With all the usual caveats of comparing different studies, the KEYNOTE-407 study of Keytruda plus chemo in first-line squamous NSCLC also found that the chances of dying were reduced by around a third, suggesting the two drugs are in the same ballpark for that form, but achieved a 51% reduction in non-squamous NSCLC in KEYNOTE-189.
Empower-Lung 3 included patients with both squamous and non-squamous NSCLC, but so far there’s been no breakdown of how the drug performed by type. That will likely have to wait until the results are presented at an oncology congress.

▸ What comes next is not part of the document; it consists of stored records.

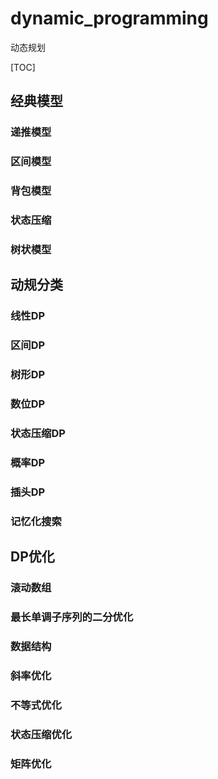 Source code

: # dynamic_programming
动态规划

[TOC]

## 经典模型
### 递推模型
### 区间模型
### 背包模型
### 状态压缩
### 树状模型

## 动规分类
### 线性DP
### 区间DP
### 树形DP
### 数位DP
### 状态压缩DP
### 概率DP
### 插头DP
### 记忆化搜索

## DP优化
### 滚动数组
### 最长单调子序列的二分优化
### 数据结构
### 斜率优化
### 不等式优化
### 状态压缩优化
### 矩阵优化
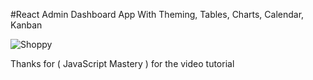 #React Admin Dashboard App With Theming, Tables, Charts, Calendar, Kanban

![Shoppy](https://i.ibb.co/W6g39w3/image.png)

Thanks for ( JavaScript Mastery ) for the video tutorial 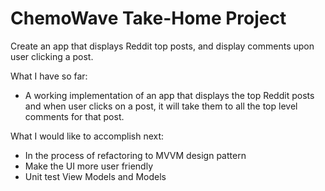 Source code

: # ChemoWave Take-Home Project

Create an app that displays Reddit top posts, and display comments upon user clicking a post.

What I have so far:
- A working implementation of an app that displays the top Reddit posts and when user clicks on a post, it will take them to all the top level comments for that post.

What I would like to accomplish next:
- In the process of refactoring to MVVM design pattern
- Make the UI more user friendly
- Unit test View Models and Models
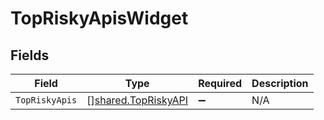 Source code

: # TopRiskyApisWidget


## Fields

| Field                                                      | Type                                                       | Required                                                   | Description                                                |
| ---------------------------------------------------------- | ---------------------------------------------------------- | ---------------------------------------------------------- | ---------------------------------------------------------- |
| `TopRiskyApis`                                             | [][shared.TopRiskyAPI](../../models/shared/topriskyapi.md) | :heavy_minus_sign:                                         | N/A                                                        | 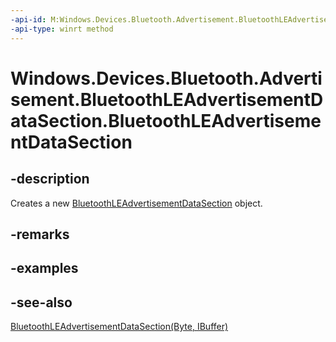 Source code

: ----api-id: M:Windows.Devices.Bluetooth.Advertisement.BluetoothLEAdvertisementDataSection.#ctor
-api-type: winrt method
---<!-- Method syntaxpublic BluetoothLEAdvertisementDataSection()--># Windows.Devices.Bluetooth.Advertisement.BluetoothLEAdvertisementDataSection.BluetoothLEAdvertisementDataSection## -descriptionCreates a new [BluetoothLEAdvertisementDataSection](bluetoothleadvertisementdatasection.md) object.## -remarks## -examples## -see-also[BluetoothLEAdvertisementDataSection(Byte, IBuffer)](bluetoothleadvertisementdatasection_bluetoothleadvertisementdatasection_452095857.md) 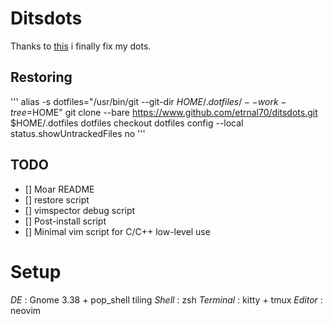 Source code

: # Ditsdots
Thanks to [this](https://harfangk.github.io/2016/09/18/manage-dotfiles-with-a-git-bare-repository.html) i finally fix my dots.

## Restoring
'''
alias -s dotfiles="/usr/bin/git --git-dir $HOME/.dotfiles/ --work-tree=$HOME" 
git clone --bare https://www.github.com/etrnal70/ditsdots.git $HOME/.dotfiles
dotfiles checkout
dotfiles config --local status.showUntrackedFiles no
'''

## TODO
- [] Moar README
- [] restore script
- [] vimspector debug script
- [] Post-install script
- [] Minimal vim script for C/C++ low-level use


# Setup
*DE* : Gnome 3.38 + pop_shell tiling
*Shell* : zsh
*Terminal* : kitty + tmux
*Editor* : neovim

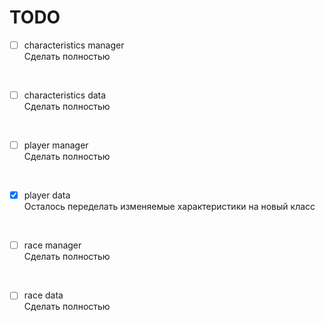 # TODO
- [ ] characteristics manager<br>
Сделать полностью 
<br>

- [ ] characteristics data<br>
Сделать полностью 
<br>

- [ ] player manager<br>
Сделать полностью
<br>

- [X] player data<br>
Осталось переделать изменяемые характеристики на новый класс
<br>

- [ ] race manager<br>
Сделать полностью 
<br>

- [ ] race data<br>
Сделать полностью
<br> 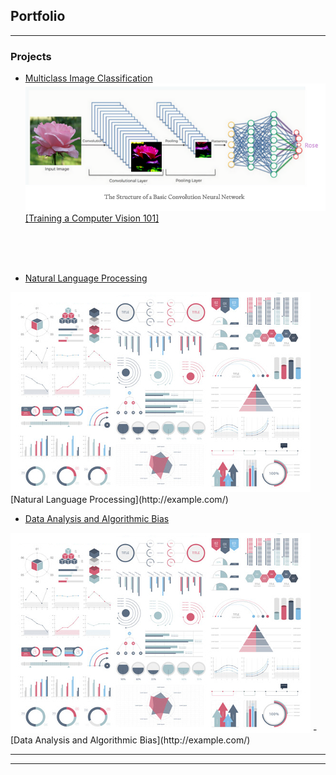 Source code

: ## Portfolio

---

### Projects

- [Multiclass Image Classification](https://github.com/larandrup/larandrup.github.io/tree/master/multiclass_image_classification)
<a href="multiclass_image_classification/Flower_Classifier_Presentation.pdf"><img src="images/Screen Shot 2021-04-25 at 6.36.50 PM.png?raw=true"/></a>
<a href="https://larandrup.medium.com/training-a-computer-vision-101-ffaafe5dcde7">[Training a Computer Vision 101]</a>
<br>
<br>
<br>

- [Natural Language Processing](/pdf/sample_presentation.pdf)
<img src="images/dummy_thumbnail.jpg?raw=true"/>
[Natural Language Processing](http://example.com/)


- [Data Analysis and Algorithmic Bias](http://example.com/)
<img src="images/dummy_thumbnail.jpg?raw=true"/>
- [Data Analysis and Algorithmic Bias](http://example.com/)


---




---
<!-- <p style="font-size:11px">Page template forked from <a href="https://github.com/evanca/quick-portfolio">evanca</a></p> -->
<!-- Remove above link if you don't want to attibute -->
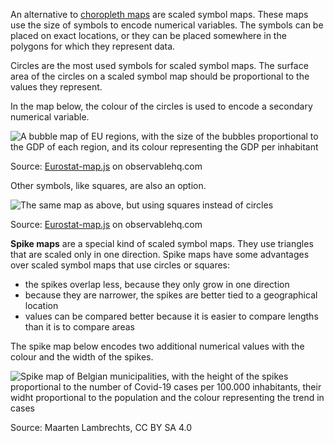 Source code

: An alternative to <span class='internal-link'>[choropleth maps](choropleth-maps)</span> are scaled symbol maps. These maps use the size of symbols to encode numerical variables. The symbols can be placed on exact locations, or they can be placed somewhere in the polygons for which they represent data.

Circles are the most used symbols for scaled symbol maps. The surface area of the circles on a scaled symbol map should be proportional to the values they represent.

In the map below, the colour of the circles is used to encode a secondary numerical variable.

![A bubble map of EU regions, with the size of the bubbles proportional to the GDP of each region, and its colour representing the GDP per inhabitant](Maps%20e22d0627fc944d47be79a1d1a4f8acef/proportional-symbol-choropleth.png)

Source: [Eurostat-map.js](https://observablehq.com/@joewdavies/eurostat-map-js#bivariate) on observablehq.com

Other symbols, like squares, are also an option.

![The same map as above, but using squares instead of circles](Maps%20e22d0627fc944d47be79a1d1a4f8acef/proportional-squares.png)

Source: [Eurostat-map.js](https://observablehq.com/@joewdavies/eurostat-map-js#bivariate) on observablehq.com

**Spike maps** are a special kind of scaled symbol maps. They use triangles that are scaled only in one direction. Spike maps have some advantages over scaled symbol maps that use circles or squares:

- the spikes overlap less, because they only grow in one direction
- because they are narrower, the spikes are better tied to a geographical location
- values can be compared better because it is easier to compare lengths than it is to compare areas

The spike map below encodes two additional numerical values with the colour and the width of the spikes.

![Spike map of Belgian municipalities, with the height of the spikes proportional to the number of Covid-19 cases per 100.000 inhabitants, their widht proportional to the population and the colour representing the trend in cases](Maps%20e22d0627fc944d47be79a1d1a4f8acef/covid-spike-map-belgium.jpg)

Source: Maarten Lambrechts, CC BY SA 4.0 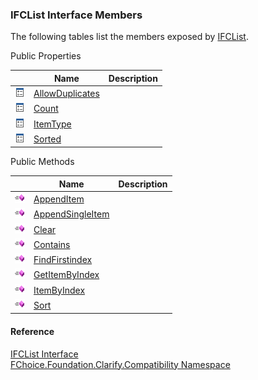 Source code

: ﻿### IFCList Interface Members

The following tables list the members exposed by [IFCList](FChoice.Foundation.Clarify.Compatibility~FChoice.Foundation.Clarify.Compatibility.IFCList.md).

Public Properties

|   | Name | Description |
| --- | --- | --- |
| ![ Property](dotnetimages/Property.png) | [AllowDuplicates](FChoice.Foundation.Clarify.Compatibility~FChoice.Foundation.Clarify.Compatibility.IFCList~AllowDuplicates.md) |   |
| ![ Property](dotnetimages/Property.png) | [Count](FChoice.Foundation.Clarify.Compatibility~FChoice.Foundation.Clarify.Compatibility.IFCList~Count.md) |   |
| ![ Property](dotnetimages/Property.png) | [ItemType](FChoice.Foundation.Clarify.Compatibility~FChoice.Foundation.Clarify.Compatibility.IFCList~ItemType.md) |   |
| ![ Property](dotnetimages/Property.png) | [Sorted](FChoice.Foundation.Clarify.Compatibility~FChoice.Foundation.Clarify.Compatibility.IFCList~Sorted.md) |   |



Public Methods

|   | Name | Description |
| --- | --- | --- |
| ![ Method](dotnetimages/Method.png) | [AppendItem](FChoice.Foundation.Clarify.Compatibility~FChoice.Foundation.Clarify.Compatibility.IFCList~AppendItem.md) |   |
| ![ Method](dotnetimages/Method.png) | [AppendSingleItem](FChoice.Foundation.Clarify.Compatibility~FChoice.Foundation.Clarify.Compatibility.IFCList~AppendSingleItem.md) |   |
| ![ Method](dotnetimages/Method.png) | [Clear](FChoice.Foundation.Clarify.Compatibility~FChoice.Foundation.Clarify.Compatibility.IFCList~Clear.md) |   |
| ![ Method](dotnetimages/Method.png) | [Contains](FChoice.Foundation.Clarify.Compatibility~FChoice.Foundation.Clarify.Compatibility.IFCList~Contains.md) |   |
| ![ Method](dotnetimages/Method.png) | [FindFirstindex](FChoice.Foundation.Clarify.Compatibility~FChoice.Foundation.Clarify.Compatibility.IFCList~FindFirstindex.md) |   |
| ![ Method](dotnetimages/Method.png) | [GetItemByIndex](FChoice.Foundation.Clarify.Compatibility~FChoice.Foundation.Clarify.Compatibility.IFCList~GetItemByIndex.md) |   |
| ![ Method](dotnetimages/Method.png) | [ItemByIndex](FChoice.Foundation.Clarify.Compatibility~FChoice.Foundation.Clarify.Compatibility.IFCList~ItemByIndex.md) |   |
| ![ Method](dotnetimages/Method.png) | [Sort](FChoice.Foundation.Clarify.Compatibility~FChoice.Foundation.Clarify.Compatibility.IFCList~Sort.md) |   |





#### Reference

[IFCList Interface](FChoice.Foundation.Clarify.Compatibility~FChoice.Foundation.Clarify.Compatibility.IFCList.md)  
[FChoice.Foundation.Clarify.Compatibility Namespace](FChoice.Foundation.Clarify.Compatibility~FChoice.Foundation.Clarify.Compatibility_namespace.md) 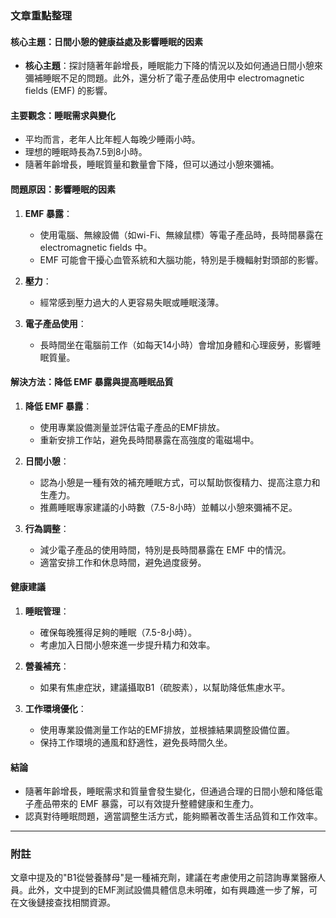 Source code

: ### 文章重點整理

#### 核心主題：日間小憩的健康益處及影響睡眠的因素

- **核心主題**：探討隨著年齡增長，睡眠能力下降的情況以及如何通過日間小憩來彌補睡眠不足的問題。此外，還分析了電子產品使用中 electromagnetic fields (EMF) 的影響。

#### 主要觀念：睡眠需求與變化

- 平均而言，老年人比年輕人每晚少睡兩小時。
- 理想的睡眠時長為7.5到8小時。
- 隨著年齡增長，睡眠質量和數量會下降，但可以通过小憩來彌補。

#### 問題原因：影響睡眠的因素

1. **EMF 暴露**：
   - 使用電腦、無線設備（如wi-Fi、無線鼠標）等電子產品時，長時間暴露在 electromagnetic fields 中。
   - EMF 可能會干擾心血管系統和大腦功能，特別是手機輻射對頭部的影響。

2. **壓力**：
   - 經常感到壓力過大的人更容易失眠或睡眠淺薄。

3. **電子產品使用**：
   - 長時間坐在電腦前工作（如每天14小時）會增加身體和心理疲勞，影響睡眠質量。

#### 解決方法：降低 EMF 暴露與提高睡眠品質

1. **降低 EMF 暴露**：
   - 使用專業設備測量並評估電子產品的EMF排放。
   - 重新安排工作站，避免長時間暴露在高強度的電磁場中。

2. **日間小憩**：
   - 認為小憩是一種有效的補充睡眠方式，可以幫助恢復精力、提高注意力和生產力。
   - 推薦睡眠專家建議的小時數（7.5-8小時）並輔以小憩來彌補不足。

3. **行為調整**：
   - 減少電子產品的使用時間，特別是長時間暴露在 EMF 中的情況。
   - 適當安排工作和休息時間，避免過度疲勞。

#### 健康建議

1. **睡眠管理**：
   - 確保每晚獲得足夠的睡眠（7.5-8小時）。
   - 考慮加入日間小憩來進一步提升精力和效率。

2. **營養補充**：
   - 如果有焦慮症狀，建議攝取B1（硫胺素），以幫助降低焦慮水平。

3. **工作環境優化**：
   - 使用專業設備測量工作站的EMF排放，並根據結果調整設備位置。
   - 保持工作環境的通風和舒適性，避免長時間久坐。

#### 結論

- 隨著年齡增長，睡眠需求和質量會發生變化，但通過合理的日間小憩和降低電子產品帶來的 EMF 暴露，可以有效提升整體健康和生產力。
- 認真對待睡眠問題，適當調整生活方式，能夠顯著改善生活品質和工作效率。

---

### 附註

文章中提及的"B1從營養酵母"是一種補充劑，建議在考慮使用之前諮詢專業醫療人員。此外，文中提到的EMF測試設備具體信息未明確，如有興趣進一步了解，可在文後鏈接查找相關資源。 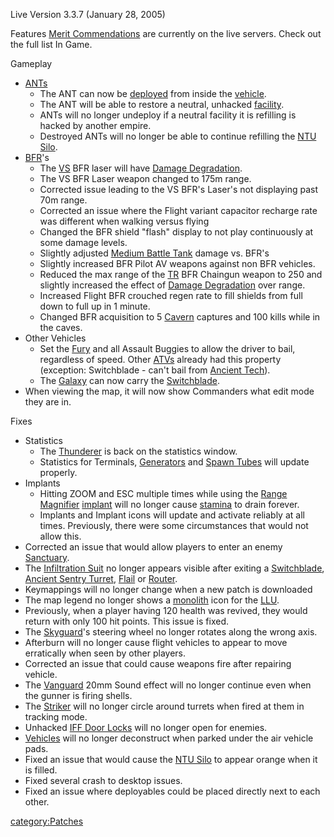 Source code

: Live Version 3.3.7 (January 28, 2005)

Features [Merit Commendations](../Merit_Commendations.md) are
currently on the live servers. Check out the full list In Game.

Gameplay

- [ANTs](../ANT.md)
  - The ANT can now be [deployed](deploy.md) from inside the
    [vehicle](vehicle.md).
  - The ANT will be able to restore a neutral, unhacked
    [facility](facility.md).
  - ANTs will no longer undeploy if a neutral facility it is
    refilling is hacked by another empire.
  - Destroyed ANTs will no longer be able to continue refilling the
    [NTU Silo](../NTU_Silo.md).
- [BFR](../BFR.md)'s
  - The [VS](../VS.md) BFR laser will have [Damage
    Degradation](../Damage_Degradation.md).
  - The VS BFR Laser weapon changed to 175m range.
  - Corrected issue leading to the VS BFR's Laser's not displaying
    past 70m range.
  - Corrected an issue where the Flight variant capacitor recharge
    rate was different when walking versus flying
  - Changed the BFR shield "flash" display to not play continuously
    at some damage levels.
  - Slightly adjusted [Medium Battle
    Tank](../Medium_Battle_Tank.md) damage vs. BFR's
  - Slightly increased BFR Pilot AV weapons against non BFR
    vehicles.
  - Reduced the max range of the [TR](../TR.md) BFR Chaingun
    weapon to 250 and slightly increased the effect of [Damage
    Degradation](../Damage_Degradation.md) over range.
  - Increased Flight BFR crouched regen rate to fill shields from
    full down to full up in 1 minute.
  - Changed BFR acquisition to 5 [Cavern](../Cavern.md)
    captures and 100 kills while in the caves.
- Other Vehicles
  - Set the [Fury](../Fury.md) and all Assault Buggies to allow
    the driver to bail, regardless of speed. Other
    [ATVs](../ATV.md) already had this property (exception:
    Switchblade - can't bail from [Ancient
    Tech](../Ancient_Tech.md)).
  - The [Galaxy](../vehicles/Galaxy.md) can now carry the
    [Switchblade](../Switchblade.md).
- When viewing the map, it will now show Commanders what edit mode
  they are in.

Fixes

- Statistics
  - The [Thunderer](../Thunderer.md) is back on the statistics
    window.
  - Statistics for Terminals, [Generators](../Generator.md) and
    [Spawn Tubes](../Spawn_Tube.md) will update properly.
- Implants
  - Hitting ZOOM and ESC multiple times while using the [Range
    Magnifier](../Range_Magnifier.md)
    [implant](implant.md) will no longer cause
    [stamina](stamina.md) to drain forever.
  - Implants and Implant icons will update and activate reliably at
    all times. Previously, there were some circumstances that would
    not allow this.
- Corrected an issue that would allow players to enter an enemy
  [Sanctuary](../Sanctuary.md).
- The [Infiltration Suit](../Infiltration_Suit.md) no longer
  appears visible after exiting a
  [Switchblade](../Switchblade.md), [Ancient Sentry
  Turret](../Ancient_Sentry_Turret.md), [Flail](../Flail.md)
  or [Router](../Router.md).
- Keymappings will no longer change when a new patch is downloaded
- The map legend no longer shows a [monolith](monolith.md)
  icon for the [LLU](../LLU.md).
- Previously, when a player having 120 health was revived, they would
  return with only 100 hit points. This issue is fixed.
- The [Skyguard](../Skyguard.md)'s steering wheel no longer
  rotates along the wrong axis.
- Afterburn will no longer cause flight vehicles to appear to move
  erratically when seen by other players.
- Corrected an issue that could cause weapons fire after repairing
  vehicle.
- The [Vanguard](../Vanguard.md) 20mm Sound effect will no longer
  continue even when the gunner is firing shells.
- The [Striker](../Striker.md) will no longer circle around
  turrets when fired at them in tracking mode.
- Unhacked [IFF Door Locks](../IFF.md) will no longer open for
  enemies.
- [Vehicles](../Vehicle.md) will no longer deconstruct when
  parked under the air vehicle pads.
- Fixed an issue that would cause the [NTU Silo](../NTU_Silo.md)
  to appear orange when it is filled.
- Fixed several crash to desktop issues.
- Fixed an issue where deployables could be placed directly next to
  each other.

[category:Patches](category:Patches.md)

Trial investigator Miranda Gogishvili of the University Clinic, in Tbilisi, Georgia, said that the study enrolled patients “with a variety of challenging-to-treat disease characteristics”, adding that the data ” add to the growing body of evidence supporting Libtayo” in NSCLC.
Along with first-line PDL1-positive NSCLC, Libtayo is also used to treat two forms of skin cancer – cutaneous squamous cell carcinoma and basal cell carcinoma.
Merck claims adjuvant win in melanoma
There was good news for Merck in another indication this week, as it reported positive results with Keytruda as an adjuvant (post-surgery) therapy for melanoma – another type of skin cancer – and the award of a priority review by the FDA.
In the phase 3 KEYNOTE-716 trial, Keytruda improved recurrence-free survival when given to patients with high-risk advanced melanoma. The FDA has started its review of the application and is due to deliver a verdict by 4 December.
Moving checkpoint inhibitors further up the treatment pathway into earlier adjuvant and neoadjuvant (pre-surgery) lines of therapy is a key objective for their developers. Merck has previously generated positive results in early-stage renal cell carcinoma, triple-negative breast cancer and non-muscle invasive bladder cancer.